Id con Dios
¿Por qué asistimos a esta cruzada laica contra los católicos, ese estigma donde lo moderno es rechazar lo que somos?
PERY
Sentado en un banco de piedra en la iglesia parroquial de Noalla aguardo a que Teresa salga de escuchar misa. Son las nueve de la mañana, la bruma no acaba de levantar, chispea y tengo frío. Un relente que es bendición lejos de los calores mesetarios. Del interior llega el aleluya entonado por la veintena de feligreses, mujeres la mayoría, y entiendes el recogimiento, el alivio, la cercanía a su Dios, la fe hecha hábito. Es hermoso. Tanto como para que desde mi descreimiento envidie fuera lo que ocurre dentro. Que en poco más de media hora, Teresa salga con la cara iluminada, las preocupaciones por los hijos apaciguadas, las peticiones al Altísimo realizadas y ese rato que es solo suyo en el que encuentra paz y descanso.
Me gusta esperarla, el paseo hasta la parroquia, escuchar las campanas, el «buenos días» de los parroquianos dirigido al extraño, las nietas con las abuelas, el viudo de paso corto y rodillas maltrechas, la estanquera que «en un minuto regreso y abro».

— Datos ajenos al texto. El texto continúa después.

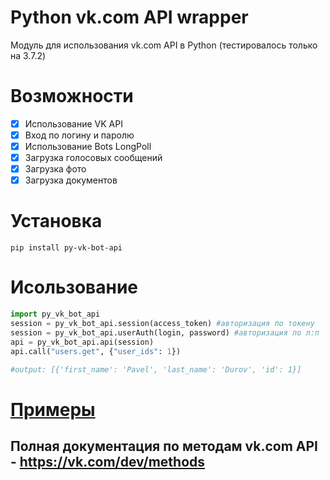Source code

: # Python vk.com API wrapper

Модуль для использования vk.com API в Python (тестировалось только на 3.7.2)

# Возможности

- [x] Использование VK API
- [x] Вход по логину и паролю
- [x] Использование Bots LongPoll
- [x] Загрузка голосовых сообщений
- [x] Загрузка фото
- [x] Загрузка документов

# Установка

```console
pip install py-vk-bot-api
```

# Исользование

```python
import py_vk_bot_api
session = py_vk_bot_api.session(access_token) #авторизация по токену
session = py_vk_bot_api.userAuth(login, password) #авторизация по л:п
api = py_vk_bot_api.api(session)
api.call("users.get", {"user_ids": 1})

#output: [{'first_name': 'Pavel', 'last_name': 'Durov', 'id': 1}]
```

# [Примеры](https://github.com/Airkek/py_vk_bot_api/tree/master/examples)

## Полная документация по методам vk.com API - https://vk.com/dev/methods

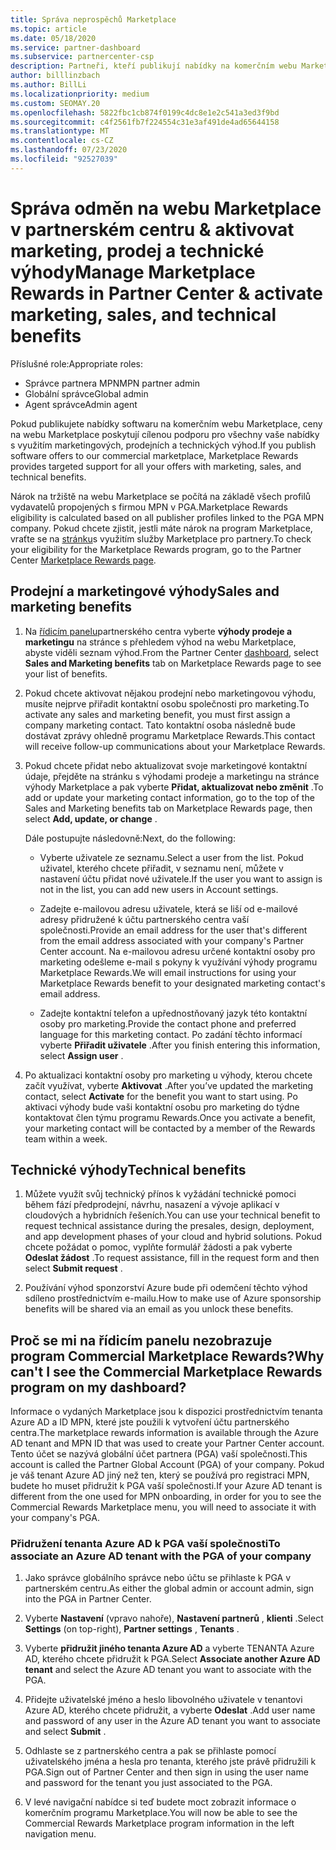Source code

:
 ```yaml
---
title: Správa neprospěchů Marketplace
ms.topic: article
ms.date: 05/18/2020
ms.service: partner-dashboard
ms.subservice: partnercenter-csp
description: Partneři, kteří publikují nabídky na komerčním webu Marketplace, mají nárok na výhody, které nabízejí marketingovou podporu.
author: billlinzbach
ms.author: BillLi
ms.localizationpriority: medium
ms.custom: SEOMAY.20
ms.openlocfilehash: 5822fbc1cb874f0199c4dc8e1e2c541a3ed3f9bd
ms.sourcegitcommit: c4f2561fb7f224554c31e3af491de4ad65644158
ms.translationtype: MT
ms.contentlocale: cs-CZ
ms.lasthandoff: 07/23/2020
ms.locfileid: "92527039"
---
```

# <a name="manage-marketplace-rewards-in-partner-center--activate-marketing-sales-and-technical-benefits"></a><span data-ttu-id="15a5d-103">Správa odměn na webu Marketplace v partnerském centru & aktivovat marketing, prodej a technické výhody</span><span class="sxs-lookup"><span data-stu-id="15a5d-103">Manage Marketplace Rewards in Partner Center & activate marketing, sales, and technical benefits</span></span>

<span data-ttu-id="15a5d-104">Příslušné role:</span><span class="sxs-lookup"><span data-stu-id="15a5d-104">Appropriate roles:</span></span>

- <span data-ttu-id="15a5d-105">Správce partnera MPN</span><span class="sxs-lookup"><span data-stu-id="15a5d-105">MPN partner admin</span></span>
- <span data-ttu-id="15a5d-106">Globální správce</span><span class="sxs-lookup"><span data-stu-id="15a5d-106">Global admin</span></span>
- <span data-ttu-id="15a5d-107">Agent správce</span><span class="sxs-lookup"><span data-stu-id="15a5d-107">Admin agent</span></span>

<span data-ttu-id="15a5d-108">Pokud publikujete nabídky softwaru na komerčním webu Marketplace, ceny na webu Marketplace poskytují cílenou podporu pro všechny vaše nabídky s využitím marketingových, prodejních a technických výhod.</span><span class="sxs-lookup"><span data-stu-id="15a5d-108">If you  publish software offers to our commercial marketplace, Marketplace Rewards provides targeted support for all your offers with marketing, sales, and technical benefits.</span></span>

<span data-ttu-id="15a5d-109">Nárok na tržiště na webu Marketplace se počítá na základě všech profilů vydavatelů propojených s firmou MPN v PGA.</span><span class="sxs-lookup"><span data-stu-id="15a5d-109">Marketplace Rewards eligibility is calculated based on all publisher profiles linked to the PGA MPN company.</span></span> <span data-ttu-id="15a5d-110">Pokud chcete zjistit, jestli máte nárok na program Marketplace, vraťte se na [stránku](https://partner.microsoft.com/dashboard/mpn/program/commercialmarketplace)s využitím služby Marketplace pro partnery.</span><span class="sxs-lookup"><span data-stu-id="15a5d-110">To check your eligibility for the Marketplace Rewards program, go to the Partner Center [Marketplace Rewards page](https://partner.microsoft.com/dashboard/mpn/program/commercialmarketplace).</span></span>

## <a name="sales-and-marketing-benefits"></a><span data-ttu-id="15a5d-111">Prodejní a marketingové výhody</span><span class="sxs-lookup"><span data-stu-id="15a5d-111">Sales and marketing benefits</span></span>

1. <span data-ttu-id="15a5d-112">Na [řídicím panelu](https://partner.microsoft.com/dashboard)partnerského centra vyberte **výhody prodeje a marketingu** na stránce s přehledem výhod na webu Marketplace, abyste viděli seznam výhod.</span><span class="sxs-lookup"><span data-stu-id="15a5d-112">From the Partner Center [dashboard](https://partner.microsoft.com/dashboard), select **Sales and Marketing benefits** tab on Marketplace Rewards page to see your list of benefits.</span></span> 

2. <span data-ttu-id="15a5d-113">Pokud chcete aktivovat nějakou prodejní nebo marketingovou výhodu, musíte nejprve přiřadit kontaktní osobu společnosti pro marketing.</span><span class="sxs-lookup"><span data-stu-id="15a5d-113">To activate any sales and marketing benefit, you must first assign a company marketing contact.</span></span> <span data-ttu-id="15a5d-114">Tato kontaktní osoba následně bude dostávat zprávy ohledně programu Marketplace Rewards.</span><span class="sxs-lookup"><span data-stu-id="15a5d-114">This contact will receive follow-up communications about your Marketplace Rewards.</span></span>

3. <span data-ttu-id="15a5d-115">Pokud chcete přidat nebo aktualizovat svoje marketingové kontaktní údaje, přejděte na stránku s výhodami prodeje a marketingu na stránce výhody Marketplace a pak vyberte **Přidat, aktualizovat nebo změnit** .</span><span class="sxs-lookup"><span data-stu-id="15a5d-115">To add or update your marketing contact information, go to the top of the Sales and Marketing benefits tab on Marketplace Rewards page, then select **Add, update, or change** .</span></span> 

   <span data-ttu-id="15a5d-116">Dále postupujte následovně:</span><span class="sxs-lookup"><span data-stu-id="15a5d-116">Next, do the following:</span></span>

   - <span data-ttu-id="15a5d-117">Vyberte uživatele ze seznamu.</span><span class="sxs-lookup"><span data-stu-id="15a5d-117">Select a user from the list.</span></span> <span data-ttu-id="15a5d-118">Pokud uživatel, kterého chcete přiřadit, v seznamu není, můžete v nastavení účtu přidat nové uživatele.</span><span class="sxs-lookup"><span data-stu-id="15a5d-118">If the user you want to assign is not in the list, you can add new users in Account settings.</span></span>

   - <span data-ttu-id="15a5d-119">Zadejte e-mailovou adresu uživatele, která se liší od e-mailové adresy přidružené k účtu partnerského centra vaší společnosti.</span><span class="sxs-lookup"><span data-stu-id="15a5d-119">Provide an email address for the user that's different from the email address associated with your company's Partner Center account.</span></span> <span data-ttu-id="15a5d-120">Na e-mailovou adresu určené kontaktní osoby pro marketing odešleme e-mail s pokyny k využívání výhody programu Marketplace Rewards.</span><span class="sxs-lookup"><span data-stu-id="15a5d-120">We will email instructions for using your Marketplace Rewards benefit to your designated marketing contact's email address.</span></span>

   - <span data-ttu-id="15a5d-121">Zadejte kontaktní telefon a upřednostňovaný jazyk této kontaktní osoby pro marketing.</span><span class="sxs-lookup"><span data-stu-id="15a5d-121">Provide the contact phone and preferred language for this marketing contact.</span></span> <span data-ttu-id="15a5d-122">Po zadání těchto informací vyberte **Přiřadit uživatele** .</span><span class="sxs-lookup"><span data-stu-id="15a5d-122">After you finish entering this information, select **Assign user** .</span></span>

4. <span data-ttu-id="15a5d-123">Po aktualizaci kontaktní osoby pro marketing u výhody, kterou chcete začít využívat, vyberte **Aktivovat** .</span><span class="sxs-lookup"><span data-stu-id="15a5d-123">After you’ve updated the marketing contact, select **Activate** for the benefit you want to start using.</span></span> <span data-ttu-id="15a5d-124">Po aktivaci výhody bude vaši kontaktní osobu pro marketing do týdne kontaktovat člen týmu programu Rewards.</span><span class="sxs-lookup"><span data-stu-id="15a5d-124">Once you activate a benefit, your marketing contact will be contacted by a member of the Rewards team within a week.</span></span>

## <a name="technical-benefits"></a><span data-ttu-id="15a5d-125">Technické výhody</span><span class="sxs-lookup"><span data-stu-id="15a5d-125">Technical benefits</span></span>

1. <span data-ttu-id="15a5d-126">Můžete využít svůj technický přínos k vyžádání technické pomoci během fází předprodejní, návrhu, nasazení a vývoje aplikací v cloudových a hybridních řešeních.</span><span class="sxs-lookup"><span data-stu-id="15a5d-126">You can use your technical benefit to request technical assistance during the presales, design, deployment, and app development phases of your cloud and hybrid solutions.</span></span> <span data-ttu-id="15a5d-127">Pokud chcete požádat o pomoc, vyplňte formulář žádosti a pak vyberte **Odeslat žádost** .</span><span class="sxs-lookup"><span data-stu-id="15a5d-127">To request assistance, fill in the request form and then select **Submit request** .</span></span>

2. <span data-ttu-id="15a5d-128">Používání výhod sponzorství Azure bude při odemčení těchto výhod sdíleno prostřednictvím e-mailu.</span><span class="sxs-lookup"><span data-stu-id="15a5d-128">How to make use of Azure sponsorship benefits will be shared via an email as you unlock these benefits.</span></span>

## <a name="why-cant-i-see-the-commercial-marketplace-rewards-program-on-my-dashboard"></a><span data-ttu-id="15a5d-129">Proč se mi na řídicím panelu nezobrazuje program Commercial Marketplace Rewards?</span><span class="sxs-lookup"><span data-stu-id="15a5d-129">Why can't I see the Commercial Marketplace Rewards program on my dashboard?</span></span>

<span data-ttu-id="15a5d-130">Informace o vydaných Marketplace jsou k dispozici prostřednictvím tenanta Azure AD a ID MPN, které jste použili k vytvoření účtu partnerského centra.</span><span class="sxs-lookup"><span data-stu-id="15a5d-130">The marketplace rewards information is available through the Azure AD tenant and MPN ID that was used to create your Partner Center account.</span></span> <span data-ttu-id="15a5d-131">Tento účet se nazývá globální účet partnera (PGA) vaší společnosti.</span><span class="sxs-lookup"><span data-stu-id="15a5d-131">This account is called the Partner Global Account (PGA) of your company.</span></span> <span data-ttu-id="15a5d-132">Pokud je váš tenant Azure AD jiný než ten, který se používá pro registraci MPN, budete ho muset přidružit k PGA vaší společnosti.</span><span class="sxs-lookup"><span data-stu-id="15a5d-132">If your Azure AD tenant is different from the  one used for MPN onboarding, in order for you to see the Commercial Rewards Marketplace menu, you will need to associate it with your company's PGA.</span></span>

### <a name="to-associate-an-azure-ad-tenant-with-the-pga-of-your-company"></a><span data-ttu-id="15a5d-133">Přidružení tenanta Azure AD k PGA vaší společnosti</span><span class="sxs-lookup"><span data-stu-id="15a5d-133">To associate an Azure AD tenant with the PGA of your company</span></span>

1. <span data-ttu-id="15a5d-134">Jako správce globálního správce nebo účtu se přihlaste k PGA v partnerském centru.</span><span class="sxs-lookup"><span data-stu-id="15a5d-134">As either the global admin or account admin, sign into the PGA in Partner Center.</span></span>

2. <span data-ttu-id="15a5d-135">Vyberte **Nastavení** (vpravo nahoře), **Nastavení partnerů** , **klienti** .</span><span class="sxs-lookup"><span data-stu-id="15a5d-135">Select **Settings** (on top-right), **Partner settings** , **Tenants** .</span></span> 

3. <span data-ttu-id="15a5d-136">Vyberte **přidružit jiného tenanta Azure AD** a vyberte TENANTA Azure AD, kterého chcete přidružit k PGA.</span><span class="sxs-lookup"><span data-stu-id="15a5d-136">Select **Associate another Azure AD tenant** and select the Azure AD tenant you want to associate with the PGA.</span></span>

4. <span data-ttu-id="15a5d-137">Přidejte uživatelské jméno a heslo libovolného uživatele v tenantovi Azure AD, kterého chcete přidružit, a vyberte **Odeslat** .</span><span class="sxs-lookup"><span data-stu-id="15a5d-137">Add user name and password of any user in the Azure AD tenant you want to associate and select **Submit** .</span></span>

5. <span data-ttu-id="15a5d-138">Odhlaste se z partnerského centra a pak se přihlaste pomocí uživatelského jména a hesla pro tenanta, kterého jste právě přidružili k PGA.</span><span class="sxs-lookup"><span data-stu-id="15a5d-138">Sign out of Partner Center and then sign in using the user name and password for the tenant you just associated to the PGA.</span></span>

6. <span data-ttu-id="15a5d-139">V levé navigační nabídce si teď budete moct zobrazit informace o komerčním programu Marketplace.</span><span class="sxs-lookup"><span data-stu-id="15a5d-139">You will now be able to see the Commercial Rewards Marketplace program information in the left navigation menu.</span></span>

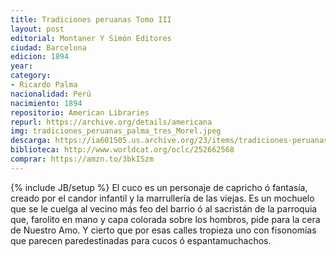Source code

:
 ```yaml
---
title: Tradiciones peruanas Tomo III
layout: post
editorial: Montaner Y Simón Editores
ciudad: Barcelona
edicion: 1894
year:
category: 
- Ricardo Palma
nacionalidad: Perú
nacimiento: 1894
repositorio: American Libraries
repurl: https://archive.org/details/americana
img: tradiciones_peruanas_palma_tres_Morel.jpeg
descarga: https://ia601505.us.archive.org/23/items/tradiciones-peruanas-iii/Tradiciones%20peruanas%20III.pdf
biblioteca: http://www.worldcat.org/oclc/252662568
comprar: https://amzn.to/3bkISzm
---
```

{% include JB/setup %}
El cuco es un personaje de capricho ó fantasía, creado por el candor infantil y la marrullería de las viejas. Es un mochuelo que se le cuelga al vecino más feo del barrio ó al sacristán de la parroquia que, farolito en mano y capa colorada sobre los hombros, pide para la cera de Nuestro Amo. Y cierto que por esas calles tropieza uno con fisonomías que parecen paredestinadas para cucos ó espantamuchachos.
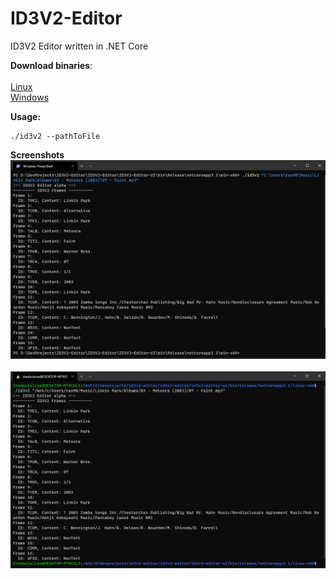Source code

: # ID3V2-Editor
ID3V2 Editor written in .NET Core

**Download binaries**:<br/></br>
[Linux](https://www.dropbox.com/s/vsr53ju5b4byfn9/id3v2-linux.zip?dl=0)<br/>
[Windows](https://www.dropbox.com/s/rj8kudytis2nida/id3v2-win64.zip?dl=0)

**Usage:**<br/>
```
./id3v2 --pathToFile
```

**Screenshots**<br/>
![windows](/img/windows.png)<br/></br>
![linux](/img/linux.png)
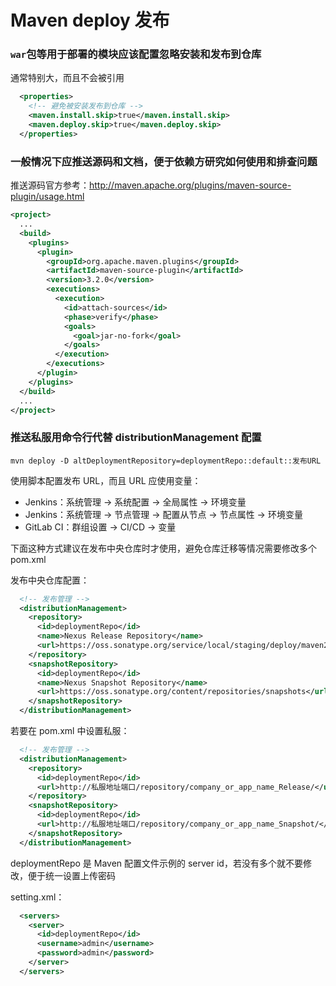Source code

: # Maven deploy 发布


### `war`包等用于部署的模块应该配置忽略安装和发布到仓库

通常特别大，而且不会被引用
```xml
  <properties>
    <!-- 避免被安装发布到仓库 -->
    <maven.install.skip>true</maven.install.skip>
    <maven.deploy.skip>true</maven.deploy.skip>
  </properties>
```

### 一般情况下应推送源码和文档，便于依赖方研究如何使用和排查问题

推送源码官方参考：http://maven.apache.org/plugins/maven-source-plugin/usage.html

```xml
<project>
  ...
  <build>
    <plugins>
      <plugin>
        <groupId>org.apache.maven.plugins</groupId>
        <artifactId>maven-source-plugin</artifactId>
        <version>3.2.0</version>
        <executions>
          <execution>
            <id>attach-sources</id>
            <phase>verify</phase>
            <goals>
              <goal>jar-no-fork</goal>
            </goals>
          </execution>
        </executions>
      </plugin>
    </plugins>
  </build>
  ...
</project>
```


### 推送私服用命令行代替 distributionManagement 配置

```shell script
mvn deploy -D altDeploymentRepository=deploymentRepo::default::发布URL
```

使用脚本配置发布 URL，而且 URL 应使用变量：
- Jenkins：系统管理 -> 系统配置 -> 全局属性 -> 环境变量
- Jenkins：系统管理 -> 节点管理 -> 配置从节点 -> 节点属性 -> 环境变量
- GitLab CI：群组设置 -> CI/CD -> 变量


下面这种方式建议在发布中央仓库时才使用，避免仓库迁移等情况需要修改多个 pom.xml

发布中央仓库配置：
```xml
  <!-- 发布管理 -->
  <distributionManagement>
    <repository>
      <id>deploymentRepo</id>
      <name>Nexus Release Repository</name>
      <url>https://oss.sonatype.org/service/local/staging/deploy/maven2</url>
    </repository>
    <snapshotRepository>
      <id>deploymentRepo</id>
      <name>Nexus Snapshot Repository</name>
      <url>https://oss.sonatype.org/content/repositories/snapshots</url>
    </snapshotRepository>
  </distributionManagement>
```

若要在 pom.xml 中设置私服：
```xml
  <!-- 发布管理 -->
  <distributionManagement>
    <repository>
      <id>deploymentRepo</id>
      <url>http://私服地址端口/repository/company_or_app_name_Release/</url>
    </repository>
    <snapshotRepository>
      <id>deploymentRepo</id>
      <url>http://私服地址端口/repository/company_or_app_name_Snapshot/</url>
    </snapshotRepository>
  </distributionManagement>
```

deploymentRepo 是 Maven 配置文件示例的 server id，若没有多个就不要修改，便于统一设置上传密码

setting.xml：
```xml
  <servers>
    <server>
      <id>deploymentRepo</id>
      <username>admin</username>
      <password>admin</password>
    </server>
  </servers>
```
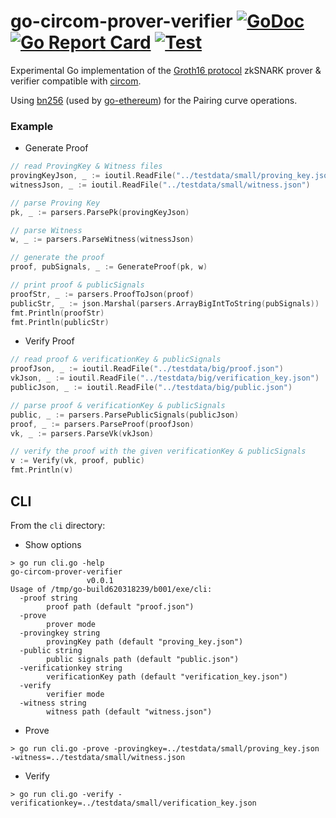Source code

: # go-circom-prover-verifier [![GoDoc](https://godoc.org/github.com/iden3/go-circom-prover-verifier?status.svg)](https://godoc.org/github.com/iden3/go-circom-prover-verifier) [![Go Report Card](https://goreportcard.com/badge/github.com/iden3/go-circom-prover-verifier)](https://goreportcard.com/report/github.com/iden3/go-circom-prover-verifier) [![Test](https://github.com/iden3/go-circom-prover-verifier/workflows/Test/badge.svg)](https://github.com/iden3/go-circom-prover-verifier/actions?query=workflow%3ATest)

Experimental Go implementation of the [Groth16 protocol](https://eprint.iacr.org/2016/260.pdf) zkSNARK prover & verifier compatible with [circom](https://github.com/iden3/circom).


Using [bn256](https://github.com/ethereum/go-ethereum/tree/master/crypto/bn256/cloudflare) (used by [go-ethereum](https://github.com/ethereum/go-ethereum)) for the Pairing curve operations.

### Example

- Generate Proof
```go
// read ProvingKey & Witness files
provingKeyJson, _ := ioutil.ReadFile("../testdata/small/proving_key.json")
witnessJson, _ := ioutil.ReadFile("../testdata/small/witness.json")

// parse Proving Key
pk, _ := parsers.ParsePk(provingKeyJson)

// parse Witness
w, _ := parsers.ParseWitness(witnessJson)

// generate the proof
proof, pubSignals, _ := GenerateProof(pk, w)

// print proof & publicSignals
proofStr, _ := parsers.ProofToJson(proof)
publicStr, _ := json.Marshal(parsers.ArrayBigIntToString(pubSignals))
fmt.Println(proofStr)
fmt.Println(publicStr)
```

- Verify Proof
```go
// read proof & verificationKey & publicSignals
proofJson, _ := ioutil.ReadFile("../testdata/big/proof.json")
vkJson, _ := ioutil.ReadFile("../testdata/big/verification_key.json")
publicJson, _ := ioutil.ReadFile("../testdata/big/public.json")

// parse proof & verificationKey & publicSignals
public, _ := parsers.ParsePublicSignals(publicJson)
proof, _ := parsers.ParseProof(proofJson)
vk, _ := parsers.ParseVk(vkJson)

// verify the proof with the given verificationKey & publicSignals
v := Verify(vk, proof, public)
fmt.Println(v)
```

## CLI

From the `cli` directory:

- Show options
```
> go run cli.go -help
go-circom-prover-verifier
                 v0.0.1
Usage of /tmp/go-build620318239/b001/exe/cli:
  -proof string
        proof path (default "proof.json")
  -prove
        prover mode
  -provingkey string
        provingKey path (default "proving_key.json")
  -public string
        public signals path (default "public.json")
  -verificationkey string
        verificationKey path (default "verification_key.json")
  -verify
        verifier mode
  -witness string
        witness path (default "witness.json")
```

- Prove
```
> go run cli.go -prove -provingkey=../testdata/small/proving_key.json -witness=../testdata/small/witness.json
```
- Verify
```
> go run cli.go -verify -verificationkey=../testdata/small/verification_key.json
```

No sé si toda esa gente hará de hoy un día mejor. Ni siquiera si entre tanto rezo han logrado arrumbar los malos pensamientos. Los míos de ateo van para quienes frente a lo que somos amurallan rencor, desprecio y señalamiento. No creo, me alivia y envidio que crean otros y denosto a quienes ven amenaza en lo que no comprenden y temen a quienes rezan por la salvación propia y ajena. ¿Hay algo más generoso? No creo. Entonces, ¿por qué asistimos a esta cruzada laica contra los católicos, ese estigma donde lo moderno es rechazar lo que somos y obligar ahora a dejar de serlo?
Mis hijos han sido educados en creencias que no tengo porque en realidad les he transmitido, intentado al menos, aquello que me enseñaron y que se resume en los diez mandamientos. Cuando veo al perroflautismo patrio cacarear su absurdo resentimiento, anclados en un pasado que no padecieron pero que ahora explotan con coartadas de trileros, pienso si sin estos feligreses, de Noalla o de cualquier otro rincón, seríamos peores. Creo que sí.